───── SOURCE RECORDS ─────

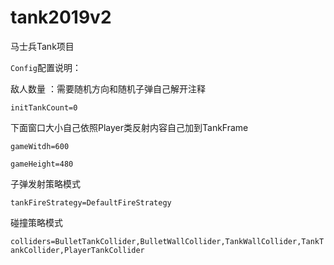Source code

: # tank2019v2

马士兵Tank项目


`Config`配置说明：

敌人数量 ：需要随机方向和随机子弹自己解开注释   

`initTankCount=0`     

下面窗口大小自己依照Player类反射内容自己加到TankFrame

`gameWitdh=600 ` 

`gameHeight=480`

子弹发射策略模式

`tankFireStrategy=DefaultFireStrategy`

碰撞策略模式

`colliders=BulletTankCollider,BulletWallCollider,TankWallCollider,TankTankCollider,PlayerTankCollider`  
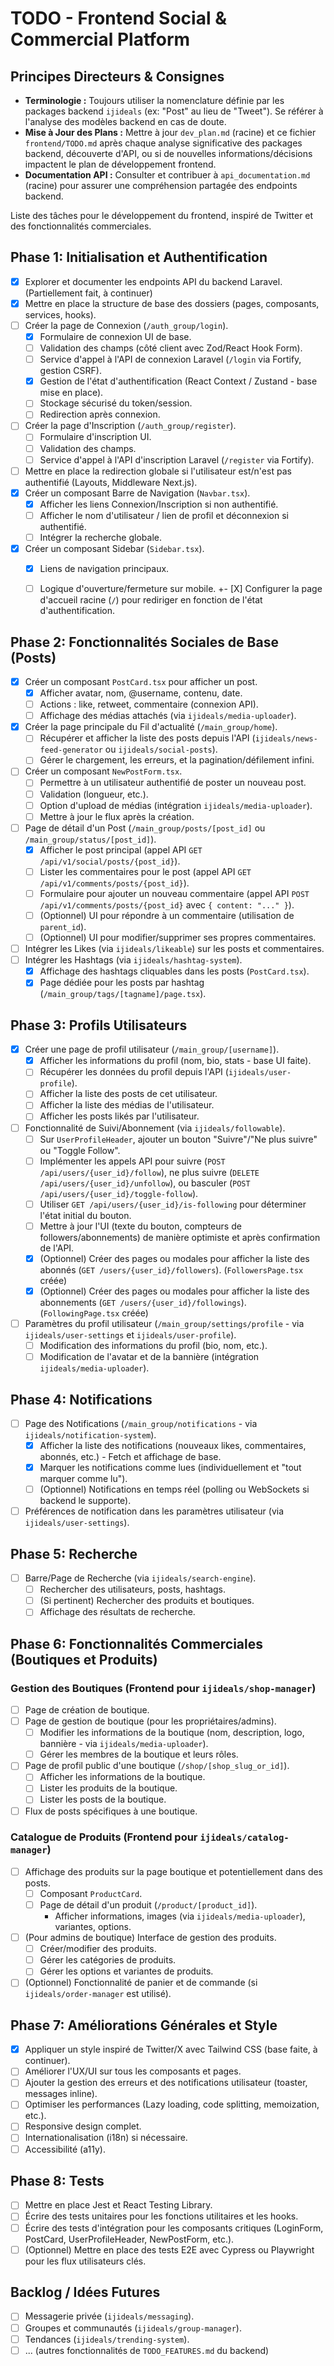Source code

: # TODO - Frontend Social & Commercial Platform

## Principes Directeurs & Consignes
- **Terminologie :** Toujours utiliser la nomenclature définie par les packages backend `ijideals` (ex: "Post" au lieu de "Tweet"). Se référer à l'analyse des modèles backend en cas de doute.
- **Mise à Jour des Plans :** Mettre à jour `dev_plan.md` (racine) et ce fichier `frontend/TODO.md` après chaque analyse significative des packages backend, découverte d'API, ou si de nouvelles informations/décisions impactent le plan de développement frontend.
- **Documentation API :** Consulter et contribuer à `api_documentation.md` (racine) pour assurer une compréhension partagée des endpoints backend.

Liste des tâches pour le développement du frontend, inspiré de Twitter et des fonctionnalités commerciales.

## Phase 1: Initialisation et Authentification
- [X] Explorer et documenter les endpoints API du backend Laravel. (Partiellement fait, à continuer)
- [X] Mettre en place la structure de base des dossiers (pages, composants, services, hooks).
- [ ] Créer la page de Connexion (`/auth_group/login`).
    - [X] Formulaire de connexion UI de base.
    - [ ] Validation des champs (côté client avec Zod/React Hook Form).
    - [ ] Service d'appel à l'API de connexion Laravel (`/login` via Fortify, gestion CSRF).
    - [X] Gestion de l'état d'authentification (React Context / Zustand - base mise en place).
    - [ ] Stockage sécurisé du token/session.
    - [ ] Redirection après connexion.
- [ ] Créer la page d'Inscription (`/auth_group/register`).
    - [ ] Formulaire d'inscription UI.
    - [ ] Validation des champs.
    - [ ] Service d'appel à l'API d'inscription Laravel (`/register` via Fortify).
- [ ] Mettre en place la redirection globale si l'utilisateur est/n'est pas authentifié (Layouts, Middleware Next.js).
- [X] Créer un composant Barre de Navigation (`Navbar.tsx`).
    - [X] Afficher les liens Connexion/Inscription si non authentifié.
    - [ ] Afficher le nom d'utilisateur / lien de profil et déconnexion si authentifié.
    - [ ] Intégrer la recherche globale.
- [X] Créer un composant Sidebar (`Sidebar.tsx`).
    - [X] Liens de navigation principaux.
    - [ ] Logique d'ouverture/fermeture sur mobile.
+- [X] Configurer la page d'accueil racine (`/`) pour rediriger en fonction de l'état d'authentification.


## Phase 2: Fonctionnalités Sociales de Base (Posts)
- [X] Créer un composant `PostCard.tsx` pour afficher un post.
    - [X] Afficher avatar, nom, @username, contenu, date.
    - [ ] Actions : like, retweet, commentaire (connexion API).
    - [ ] Affichage des médias attachés (via `ijideals/media-uploader`).
- [X] Créer la page principale du Fil d'actualité (`/main_group/home`).
    - [ ] Récupérer et afficher la liste des posts depuis l'API (`ijideals/news-feed-generator` ou `ijideals/social-posts`).
    - [ ] Gérer le chargement, les erreurs, et la pagination/défilement infini.
- [ ] Créer un composant `NewPostForm.tsx`.
    - [ ] Permettre à un utilisateur authentifié de poster un nouveau post.
    - [ ] Validation (longueur, etc.).
    - [ ] Option d'upload de médias (intégration `ijideals/media-uploader`).
    - [ ] Mettre à jour le flux après la création.
- [ ] Page de détail d'un Post (`/main_group/posts/[post_id]` ou `/main_group/status/[post_id]`).
    - [X] Afficher le post principal (appel API `GET /api/v1/social/posts/{post_id}`).
    - [ ] Lister les commentaires pour le post (appel API `GET /api/v1/comments/posts/{post_id}`).
    - [ ] Formulaire pour ajouter un nouveau commentaire (appel API `POST /api/v1/comments/posts/{post_id}` avec `{ content: "..." }`).
    - [ ] (Optionnel) UI pour répondre à un commentaire (utilisation de `parent_id`).
    - [ ] (Optionnel) UI pour modifier/supprimer ses propres commentaires.
- [ ] Intégrer les Likes (via `ijideals/likeable`) sur les posts et commentaires.
- [ ] Intégrer les Hashtags (via `ijideals/hashtag-system`).
    - [X] Affichage des hashtags cliquables dans les posts (`PostCard.tsx`).
    - [X] Page dédiée pour les posts par hashtag (`/main_group/tags/[tagname]/page.tsx`).

## Phase 3: Profils Utilisateurs
- [X] Créer une page de profil utilisateur (`/main_group/[username]`).
    - [X] Afficher les informations du profil (nom, bio, stats - base UI faite).
    - [ ] Récupérer les données du profil depuis l'API (`ijideals/user-profile`).
    - [ ] Afficher la liste des posts de cet utilisateur.
    - [ ] Afficher la liste des médias de l'utilisateur.
    - [ ] Afficher les posts likés par l'utilisateur.
- [ ] Fonctionnalité de Suivi/Abonnement (via `ijideals/followable`).
    - [ ] Sur `UserProfileHeader`, ajouter un bouton "Suivre"/"Ne plus suivre" ou "Toggle Follow".
    - [ ] Implémenter les appels API pour suivre (`POST /api/users/{user_id}/follow`), ne plus suivre (`DELETE /api/users/{user_id}/unfollow`), ou basculer (`POST /api/users/{user_id}/toggle-follow`).
    *   [ ] Utiliser `GET /api/users/{user_id}/is-following` pour déterminer l'état initial du bouton.
    - [ ] Mettre à jour l'UI (texte du bouton, compteurs de followers/abonnements) de manière optimiste et après confirmation de l'API.
    - [X] (Optionnel) Créer des pages ou modales pour afficher la liste des abonnés (`GET /users/{user_id}/followers`). (`FollowersPage.tsx` créée)
    - [X] (Optionnel) Créer des pages ou modales pour afficher la liste des abonnements (`GET /users/{user_id}/followings`). (`FollowingPage.tsx` créée)
- [ ] Paramètres du profil utilisateur (`/main_group/settings/profile` - via `ijideals/user-settings` et `ijideals/user-profile`).
    - [ ] Modification des informations du profil (bio, nom, etc.).
    - [ ] Modification de l'avatar et de la bannière (intégration `ijideals/media-uploader`).

## Phase 4: Notifications
- [ ] Page des Notifications (`/main_group/notifications` - via `ijideals/notification-system`).
    - [X] Afficher la liste des notifications (nouveaux likes, commentaires, abonnés, etc.) - Fetch et affichage de base.
    - [X] Marquer les notifications comme lues (individuellement et "tout marquer comme lu").
    - [ ] (Optionnel) Notifications en temps réel (polling ou WebSockets si backend le supporte).
- [ ] Préférences de notification dans les paramètres utilisateur (via `ijideals/user-settings`).

## Phase 5: Recherche
- [ ] Barre/Page de Recherche (via `ijideals/search-engine`).
    - [ ] Rechercher des utilisateurs, posts, hashtags.
    - [ ] (Si pertinent) Rechercher des produits et boutiques.
    - [ ] Affichage des résultats de recherche.

## Phase 6: Fonctionnalités Commerciales (Boutiques et Produits)

### Gestion des Boutiques (Frontend pour `ijideals/shop-manager`)
- [ ] Page de création de boutique.
- [ ] Page de gestion de boutique (pour les propriétaires/admins).
    - [ ] Modifier les informations de la boutique (nom, description, logo, bannière - via `ijideals/media-uploader`).
    - [ ] Gérer les membres de la boutique et leurs rôles.
- [ ] Page de profil public d'une boutique (`/shop/[shop_slug_or_id]`).
    - [ ] Afficher les informations de la boutique.
    - [ ] Lister les produits de la boutique.
    - [ ] Lister les posts de la boutique.
- [ ] Flux de posts spécifiques à une boutique.

### Catalogue de Produits (Frontend pour `ijideals/catalog-manager`)
- [ ] Affichage des produits sur la page boutique et potentiellement dans des posts.
    - [ ] Composant `ProductCard`.
    - [ ] Page de détail d'un produit (`/product/[product_id]`).
        - Afficher informations, images (via `ijideals/media-uploader`), variantes, options.
- [ ] (Pour admins de boutique) Interface de gestion des produits.
    - [ ] Créer/modifier des produits.
    - [ ] Gérer les catégories de produits.
    - [ ] Gérer les options et variantes de produits.
- [ ] (Optionnel) Fonctionnalité de panier et de commande (si `ijideals/order-manager` est utilisé).

## Phase 7: Améliorations Générales et Style
- [X] Appliquer un style inspiré de Twitter/X avec Tailwind CSS (base faite, à continuer).
- [ ] Améliorer l'UX/UI sur tous les composants et pages.
- [ ] Ajouter la gestion des erreurs et des notifications utilisateur (toaster, messages inline).
- [ ] Optimiser les performances (Lazy loading, code splitting, memoization, etc.).
- [ ] Responsive design complet.
- [ ] Internationalisation (i18n) si nécessaire.
- [ ] Accessibilité (a11y).

## Phase 8: Tests
- [ ] Mettre en place Jest et React Testing Library.
- [ ] Écrire des tests unitaires pour les fonctions utilitaires et les hooks.
- [ ] Écrire des tests d'intégration pour les composants critiques (LoginForm, PostCard, UserProfileHeader, NewPostForm, etc.).
- [ ] (Optionnel) Mettre en place des tests E2E avec Cypress ou Playwright pour les flux utilisateurs clés.

## Backlog / Idées Futures
- [ ] Messagerie privée (`ijideals/messaging`).
- [ ] Groupes et communautés (`ijideals/group-manager`).
- [ ] Tendances (`ijideals/trending-system`).
- [ ] ... (autres fonctionnalités de `TODO_FEATURES.md` du backend)
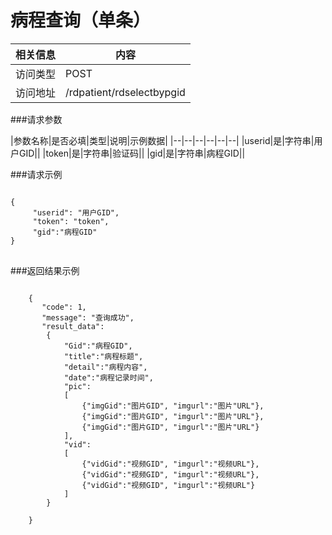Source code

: # 病程查询（单条）
|相关信息|内容|
|--|--|
|访问类型|POST|
|访问地址|/rdpatient/rdselectbypgid|

###请求参数

|参数名称|是否必填|类型|说明|示例数据|
|--|--|--|--|--|--|
|userid|是|字符串|用户GID||
|token|是|字符串|验证码||
|gid|是|字符串|病程GID||

###请求示例
<pre>
<code>
{
     "userid": "用户GID",
     "token": "token",
     "gid":"病程GID"
}
</code>
</pre>

###返回结果示例

<pre>
<code>
    {
       "code": 1,
       "message": "查询成功",
       "result_data":
        {
            "Gid":"病程GID",
            "title":"病程标题",
            "detail":"病程内容",
            "date":"病程记录时间",
            "pic":
            [
                {"imgGid":"图片GID", "imgurl":"图片"URL"},
                {"imgGid":"图片GID", "imgurl":"图片"URL"},
                {"imgGid":"图片GID", "imgurl":"图片"URL"}
            ],
            "vid":
            [
                {"vidGid":"视频GID", "imgurl":"视频URL"},
                {"vidGid":"视频GID", "imgurl":"视频URL"},
                {"vidGid":"视频GID", "imgurl":"视频URL"}
            ]
        }

    }



</code>
</pre>
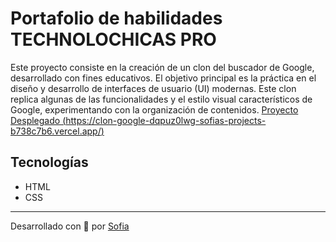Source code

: # Portafolio de habilidades TECHNOLOCHICAS PRO
Este proyecto consiste en la creación de un clon del buscador de Google, desarrollado con fines educativos. El objetivo principal es la práctica en el diseño y desarrollo de interfaces de usuario (UI) modernas. Este clon replica algunas de las funcionalidades y el estilo visual característicos de Google, experimentando con la organización de contenidos.
[Proyecto Desplegado (https://clon-google-dqpuz0lwg-sofias-projects-b738c7b6.vercel.app/)](https://clon-google-dqpuz0lwg-sofias-projects-b738c7b6.vercel.app/)
## Tecnologías
* HTML
* CSS
---
Desarrollado con 💜 por [Sofia](https://github.com/Sofiana9024)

─────

Return a word-for-word copy of the lines above from the one holding "- [ ] Internationalisation" through the one holding "- [ ] Messagerie", with both of them included and nothing besides.

◆ **WRITTEN ANSWER**
- [ ] Internationalisation (i18n) si nécessaire.
- [ ] Accessibilité (a11y).

## Phase 8: Tests
- [ ] Mettre en place Jest et React Testing Library.
- [ ] Écrire des tests unitaires pour les fonctions utilitaires et les hooks.
- [ ] Écrire des tests d'intégration pour les composants critiques (LoginForm, PostCard, UserProfileHeader, NewPostForm, etc.).
- [ ] (Optionnel) Mettre en place des tests E2E avec Cypress ou Playwright pour les flux utilisateurs clés.

## Backlog / Idées Futures
- [ ] Messagerie privée (`ijideals/messaging`).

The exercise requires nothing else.